Author of Alex Rider, Foyle's War, Sherlock Holmes, James Bond, TV and film writer, occasional journalist.

journalism

The return of Foyle’s War

Originally published in The Telegraph
The return of Foyle’s War

Anthony Horowitz, writer of Foyle's War, explains how its fans helped bring the crime drama back from the dead

I suppose I shouldn’t have expected a gold watch, but I was mildly surprised when ITV decided to axe Foyle’s War, the series that I’d worked on for seven years. I was also disappointed. I’d only just reached 1944 after 18 two-hour episodes. We hadn’t even won the war!

I actually created the series in the summer of 2001. At the time, the idea was to move the ‘murder mystery’ series forward, to concentrate less on murders than on the landscape in which they took place. I’d always had a fascination with the war and in particular the history and mythology of the Home Front. I loved the idea of a detective solving murders at a time when murder was almost irrelevant. We set it in Hastings because that was as close to the real war as it was possible to get and that’s the tension at the heart of DI Foyle (who’s played by Michael Kitchen) himself. Thousands of people are dying just 50 miles away, across the water. So why should anyone care about a single death in an English seaside town?

The series has always had a devoted following – it’s actually sold in about 30 countries around the world. ITV had seen no slip in the ratings (the ‘final’ episode, in 2008, was watched by 7.3?million people), which made their decision all the more strange.

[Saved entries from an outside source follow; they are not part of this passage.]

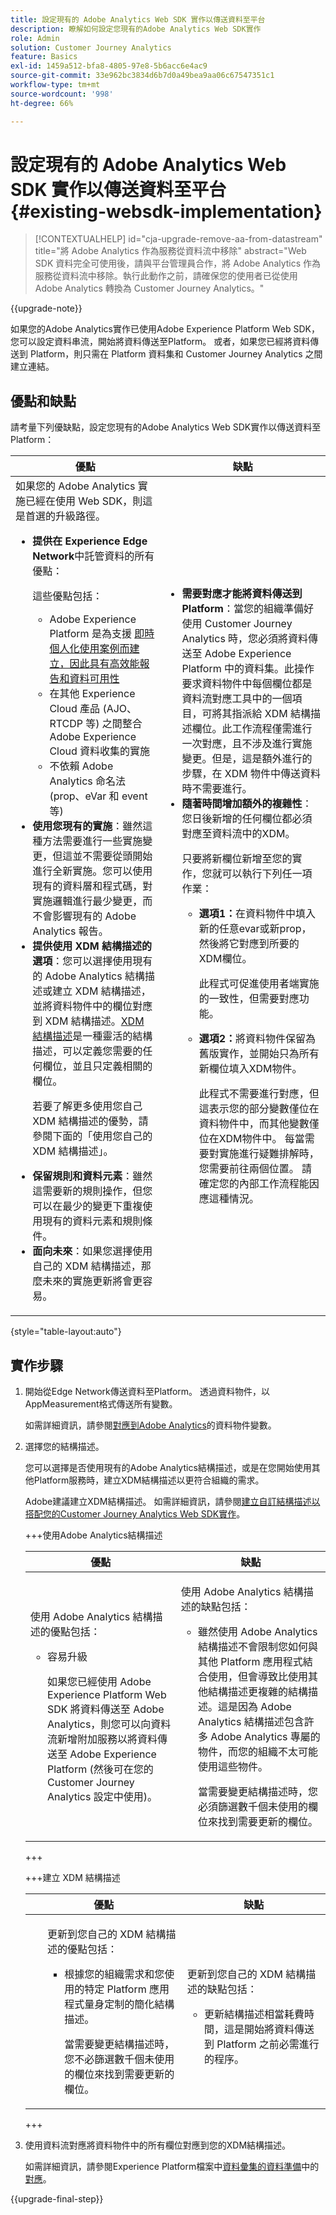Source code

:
```yaml
---
title: 設定現有的 Adobe Analytics Web SDK 實作以傳送資料至平台
description: 瞭解如何設定您現有的Adobe Analytics Web SDK實作
role: Admin
solution: Customer Journey Analytics
feature: Basics
exl-id: 1459a512-bfa8-4805-97e8-5b6acc6e4ac9
source-git-commit: 33e962bc3834d6b7d0a49bea9aa06c67547351c1
workflow-type: tm+mt
source-wordcount: '998'
ht-degree: 66%

---
```


# 設定現有的 Adobe Analytics Web SDK 實作以傳送資料至平台 {#existing-websdk-implementation}

<!-- markdownlint-disable MD034 -->

>[!CONTEXTUALHELP]
>id="cja-upgrade-remove-aa-from-datastream"
>title="將 Adobe Analytics 作為服務從資料流中移除"
>abstract="Web SDK 資料完全可使用後，請與平台管理員合作，將 Adobe Analytics 作為服務從資料流中移除。執行此動作之前，請確保您的使用者已從使用 Adobe Analytics 轉換為 Customer Journey Analytics。"

<!-- markdownlint-enable MD034 -->

{{upgrade-note}}

如果您的Adobe Analytics實作已使用Adobe Experience Platform Web SDK，您可以設定資料串流，開始將資料傳送至Platform。 或者，如果您已經將資料傳送到 Platform，則只需在 Platform 資料集和 Customer Journey Analytics 之間建立連結。


## 優點和缺點

請考量下列優缺點，設定您現有的Adobe Analytics Web SDK實作以傳送資料至Platform：

| 優點 | 缺點 |
|----------|---------|
| 如果您的 Adob&#x200B;&#x200B;e Analytics 實施已經在使用 Web SDK，則這是首選的升級路徑。<ul><li>**提供在 Experience Edge Network**&#x200B;中託管資料的所有優點： <p>這些優點包括：</p><ul><li>Adobe Experience Platform 是為支援 [即時個人化使用案例而建立，因此具有高效能報告和資料可用性](https://experienceleague.adobe.com/docs/experience-platform/destinations/ui/activate/configure-personalization-destinations.html?lang=zh-Hant)</li><li>在其他 Experience Cloud 產品 (AJO、RTCDP 等) 之間整合 Adob&#x200B;&#x200B;e Experience Cloud 資料收集的實施</li><li>不依賴 Adobe Analytics 命名法 (prop、eVar 和 event 等)</li></ul><li>**使用您現有的實施**：雖然這種方法需要進行一些實施變更，但這並不需要從頭開始進行全新實施。您可以使用現有的資料層和程式碼，對實施邏輯進行最少變更，而不會影響現有的 Adob&#x200B;&#x200B;e Analytics 報告。</li><li>**提供使用 XDM 結構描述的選項**：您可以選擇使用現有的 Adob&#x200B;&#x200B;e Analytics 結構描述或建立 XDM 結構描述，並將資料物件中的欄位對應到 XDM 結構描述。[XDM 結構描述](https://experienceleague.adobe.com/zh-hant/docs/experience-platform/xdm/home#xdm-schemas)是一種靈活的結構描述，可以定義您需要的任何欄位，並且只定義相關的欄位。 <p>若要了解更多使用您自己 XDM 結構描述的優勢，請參閱下面的「使用您自己的 XDM 結構描述」。</p></li><li>**保留規則和資料元素**：雖然這需要新的規則操作，但您可以在最少的變更下重複使用現有的資料元素和規則條件。</li><li>**面向未來**：如果您選擇使用自己的 XDM 結構描述，那麼未來的實施更新將會更容易。</li></ul> | <ul><li>**需要對應才能將資料傳送到 Platform**：當您的組織準備好使用 Customer Journey Analytics 時，您必須將資料傳送至 Adob&#x200B;&#x200B;e Experience Platform 中的資料集。此操作要求資料物件中每個欄位都是資料流對應工具中的一個項目，可將其指派給 XDM 結構描述欄位。此工作流程僅需進行一次對應，且不涉及進行實施變更。但是，這是額外進行的步驟，在 XDM 物件中傳送資料時不需要進行。</li><li>**隨著時間增加額外的複雜性**：您日後新增的任何欄位都必須對應至資料流中的XDM。<p>只要將新欄位新增至您的實作，您就可以執行下列任一項作業：</p><ul><li>**選項1：**&#x200B;在資料物件中填入新的任意evar或新prop，然後將它對應到所要的XDM欄位。<p>此程式可促進使用者端實施的一致性，但需要對應功能。</p></li><li>**選項2：**&#x200B;將資料物件保留為舊版實作，並開始只為所有新欄位填入XDM物件。<p>此程式不需要進行對應，但這表示您的部分變數僅位在資料物件中，而其他變數僅位在XDM物件中。 每當需要對實施進行疑難排解時，您需要前往兩個位置。 請確定您的內部工作流程能因應這種情況。</p></li></ul> |

{style="table-layout:auto"}

## 實作步驟

1. 開始從Edge Network傳送資料至Platform。 透過資料物件，以AppMeasurement格式傳送所有變數。

   如需詳細資訊，請參閱[對應到Adobe Analytics](https://experienceleague.adobe.com/zh-hant/docs/analytics/implementation/aep-edge/data-var-mapping)的資料物件變數。

1. 選擇您的結構描述。

   您可以選擇是否使用現有的Adobe Analytics結構描述，或是在您開始使用其他Platform服務時，建立XDM結構描述以更符合組織的需求。

   Adobe建議建立XDM結構描述。 如需詳細資訊，請參閱[建立自訂結構描述以搭配您的Customer Journey Analytics Web SDK實作](/help/getting-started/cja-upgrade/cja-upgrade-schema-create.md)。

   +++使用Adobe Analytics結構描述

   | 優點 | 缺點 |
   |----------|---------|
   | <p>使用 Adob&#x200B;&#x200B;e Analytics 結構描述的優點包括：</p><ul><li>容易升級<p>如果您已經使用 Adob&#x200B;&#x200B;e Experience Platform Web SDK 將資料傳送至 Adob&#x200B;&#x200B;e Analytics，則您可以向資料流新增附加服務以將資料傳送至 Adob&#x200B;&#x200B;e Experience Platform (然後可在您的 Customer Journey Analytics 設定中使用)。</p></li></ul> | <p>使用 Adob&#x200B;&#x200B;e Analytics 結構描述的缺點包括：</p><ul><li>雖然使用 Adob&#x200B;&#x200B;e Analytics 結構描述不會限制您如何與其他 Platform 應用程式結合使用，但會導致比使用其他結構描述更複雜的結構描述。這是因為 Adobe Analytics 結構描述包含許多 Adob&#x200B;&#x200B;e Analytics 專屬的物件，而您的組織不太可能使用這些物件。<p>當需要變更結構描述時，您必須篩選數千個未使用的欄位來找到需要更新的欄位。</p></li></ul> |

   +++

   +++建立 XDM 結構描述

   | 優點 | 缺點 |
   |----------|---------|
   | <ul><p>更新到您自己的 XDM 結構描述的優點包括：</p><ul><li>根據您的組織需求和您使用的特定 Platform 應用程式量身定制的簡化結構描述。</li><p>當需要變更結構描述時，您不必篩選數千個未使用的欄位來找到需要更新的欄位。</p></ul> | <p>更新到您自己的 XDM 結構描述的缺點包括：</p><ul><li>更新結構描述相當耗費時間，這是開始將資料傳送到 Platform 之前必需進行的程序。</li></ul> |

   +++

1. 使用資料流對應將資料物件中的所有欄位對應到您的XDM結構描述。

   如需詳細資訊，請參閱Experience Platform檔案中[資料彙集的資料準備](https://experienceleague.adobe.com/zh-hant/docs/experience-platform/datastreams/data-prep?lang=en#mapping)中的[對應](https://experienceleague.adobe.com/zh-hant/docs/experience-platform/datastreams/data-prep)。

{{upgrade-final-step}}
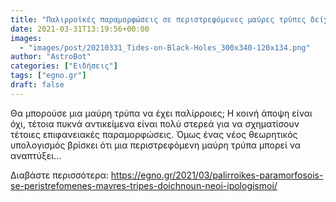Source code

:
 ```yaml
---
title: "Παλιρροϊκές παραμορφώσεις σε περιστρεφόμενες μαύρες τρύπες δείχνουν νέοι υπολογισμοί"
date: 2021-03-31T13:19:56+00:00
images:
  - "images/post/20210331_Tides-on-Black-Holes_300x340-120x134.png"
author: "AstroBot"
categories: ["Ειδήσεις"]
tags: ["egno.gr"]
draft: false
---
```


Θα μπορούσε μια μαύρη τρύπα να έχει παλίρροιες; Η κοινή άποψη είναι όχι, τέτοια πυκνά αντικείμενα είναι πολύ στερεά για να σχηματίσουν τέτοιες επιφανειακές παραμορφώσεις. Όμως ένας νέος θεωρητικός υπολογισμός βρίσκει ότι μια περιστρεφόμενη μαύρη τρύπα μπορεί να αναπτύξει...

Διαβάστε περισσότερα: https://egno.gr/2021/03/palirroikes-paramorfosois-se-peristrefomenes-mavres-tripes-doichnoun-neoi-ipologismoi/
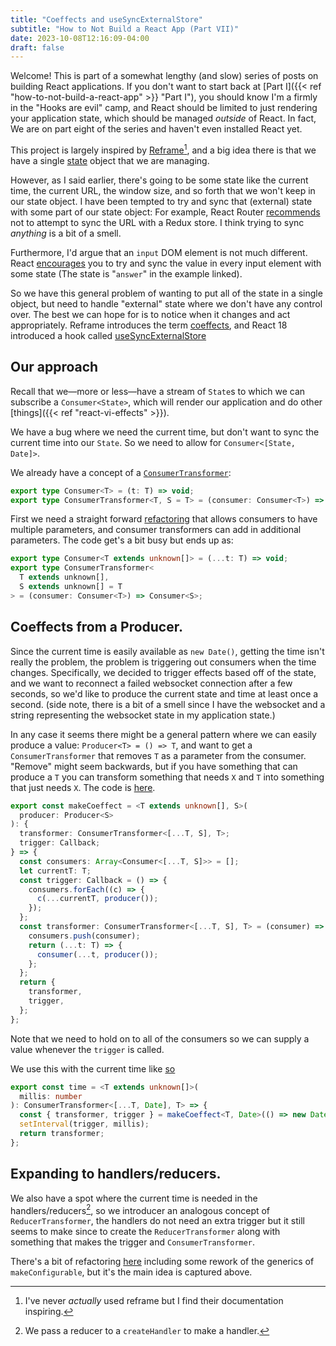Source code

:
 ```yaml
---
title: "Coeffects and useSyncExternalStore"
subtitle: "How to Not Build a React App (Part VII)"
date: 2023-10-08T12:16:09-04:00
draft: false
---
```


Welcome! This is part of a somewhat lengthy (and slow) series of posts on building React applications. If you don't want to start back at  [Part I]({{< ref "how-to-not-build-a-react-app" >}} "Part I"), you should know I'm a firmly in the "Hooks are evil" camp, and React should be limited to just rendering your application state, which should be managed _outside_ of React. In fact, We are on part eight of the series and haven't even installed React yet.

This project is largely inspired by [Reframe](https://day8.github.io/re-frame/)[^reframe], and a big idea there is that we have a single [state](https://github.com/patrickthebold/mpd-client/blob/6f3248dcae9076a15051f2151d0cd0d34bea6e65/src/state.ts#L46) object that we are managing. 

[^reframe]: I've never _actually_ used reframe but I find their documentation inspiring.

However, as I said earlier, there's going to be some state like the current time, the current URL, the window size, and so forth that we won't keep in our state object. I have been tempted to try and sync that (external) state with some part of our state object: For example, React Router [recommends](https://v5.reactrouter.com/web/guides/deep-redux-integration) not to attempt to sync the URL with a Redux store. I think trying to sync _anything_ is a bit of a smell. 

Furthermore, I'd argue that an `input` DOM element is not much different. React [encourages](https://react.dev/learn/reacting-to-input-with-state#step-5-connect-the-event-handlers-to-set-state) you to try and sync the value in every input element with some state (The state is "`answer`" in the example linked).

So we have this general problem of wanting to put all of the state in a single object, but need to handle "external" state where we don't have any control over. The best we can hope for is to notice when it changes and act appropriately. Reframe introduces the term [coeffects](https://day8.github.io/re-frame/Coeffects/), and React 18 introduced a hook called [useSyncExternalStore](https://react.dev/reference/react/useSyncExternalStore)

## Our approach

Recall that we&mdash;more or less&mdash;have a stream of `State`s to which we can subscribe a `Consumer<State>`, which will render our application and do other [things]({{< ref "react-vi-effects" >}}). 

We have a bug where we need the current time, but don't want to sync the current time into our `State`. So we need to allow for `Consumer<[State, Date]>`.

We already have a concept of a [`ConsumerTransformer`](https://github.com/patrickthebold/mpd-client/pull/2/files#diff-c54113cf61ec99691748a3890bfbeb00e10efb3f0a76f03a0fd9ec49072e410a):
```ts
export type Consumer<T> = (t: T) => void;
export type ConsumerTransformer<T, S = T> = (consumer: Consumer<T>) => Consumer<S>;
```
First we need a straight forward [refactoring](https://github.com/patrickthebold/mpd-client/pull/5) that allows consumers to have multiple parameters, and consumer transformers can add in additional parameters. The code get's a bit busy but ends up as:
```ts
export type Consumer<T extends unknown[]> = (...t: T) => void;
export type ConsumerTransformer<
  T extends unknown[],
  S extends unknown[] = T
> = (consumer: Consumer<T>) => Consumer<S>;
```
## Coeffects from a Producer.

Since the current time is easily available as `new Date()`, getting the time isn't really the problem, the problem is triggering out consumers when the time changes. Specifically, we decided to trigger effects based off of the state, and we want to reconnect a failed websocket connection after a few seconds, so we'd like to produce the current state and time at least once a second. (side note, there is a bit of a smell since I have the websocket and a string representing the websocket state in my application state.)

In any case it seems there might be a general pattern where we can easily produce a value: `Producer<T> = () => T`, and want to get a `ConsumerTransformer` that removes `T` as a parameter from the consumer. "Remove" might seem backwards, but if you have something that can produce a `T` you can transform something that needs `X` and `T` into something that just needs `X`. 
The code is [here](https://github.com/patrickthebold/mpd-client/pull/6/files).
```ts
export const makeCoeffect = <T extends unknown[], S>(
  producer: Producer<S>
): {
  transformer: ConsumerTransformer<[...T, S], T>;
  trigger: Callback;
} => {
  const consumers: Array<Consumer<[...T, S]>> = [];
  let currentT: T;
  const trigger: Callback = () => {
    consumers.forEach((c) => {
      c(...currentT, producer());
    });
  };
  const transformer: ConsumerTransformer<[...T, S], T> = (consumer) => {
    consumers.push(consumer);
    return (...t: T) => {
      consumer(...t, producer());
    };
  };
  return {
    transformer,
    trigger,
  };
};
```

Note that we need to hold on to all of the consumers so we can supply a value whenever the `trigger` is called.

We use this with the current time like [so](https://github.com/patrickthebold/mpd-client/pull/7/files#diff-bb5f0f23dee8124ba0edbf16dc48e91a8b4c9b16713a8702940d004f98937430)

```ts
export const time = <T extends unknown[]>(
  millis: number
): ConsumerTransformer<[...T, Date], T> => {
  const { transformer, trigger } = makeCoeffect<T, Date>(() => new Date());
  setInterval(trigger, millis);
  return transformer;
};
```

## Expanding to handlers/reducers.

We also have a spot where the current time is needed in the handlers/reducers[^reducer], so we introducer an analogous concept of `ReducerTransformer`, the handlers do not need an extra trigger but it still seems to make since to create the `ReducerTransformer` along with something that makes the trigger and `ConsumerTransformer`.

[^reducer]: We pass a reducer to a `createHandler` to make a handler.

There's a bit of refactoring [here](https://github.com/patrickthebold/mpd-client/pull/8/files) including some rework of the generics of `makeConfigurable`, but it's the main idea is captured above.
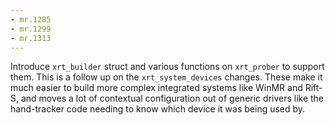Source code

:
 ```yaml
---
- mr.1285
- mr.1299
- mr.1313
---
```

Introduce `xrt_builder` struct and various functions on `xrt_prober`
to support them. This is a follow up on the `xrt_system_devices` changes.
These make it much easier to build more complex integrated systems like WinMR
and Rift-S, and moves a lot of contextual configuration out of generic drivers
like the hand-tracker code needing to know which device it was being used by.
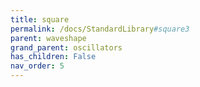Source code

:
 ```yaml
---
title: square
permalink: /docs/StandardLibrary#square3
parent: waveshape
grand_parent: oscillators
has_children: False
nav_order: 5
---
```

Part of the reason was financial. Foyle’s War is undoubtedly an expensive series to make. But senior executives also had their eye on their favourite chimera – the ‘yoof audience’. This was certainly a mistake. As far as I can tell, our viewers are not exclusively old.

And then came the audience feedback, the letters to the press. I wouldn’t say it was a storm of protest but it was certainly a squall and enough to get ITV to change its mind.

The only problem? For that ‘final’ episode, I’d fast-forwarded to VE Day, missing out 1944 in its entirety: no Sevastapol, no Monte Cassino, no Warsaw uprising. February 1944 saw a renewal of the Blitz on London. In June, the first flying bomb arrived.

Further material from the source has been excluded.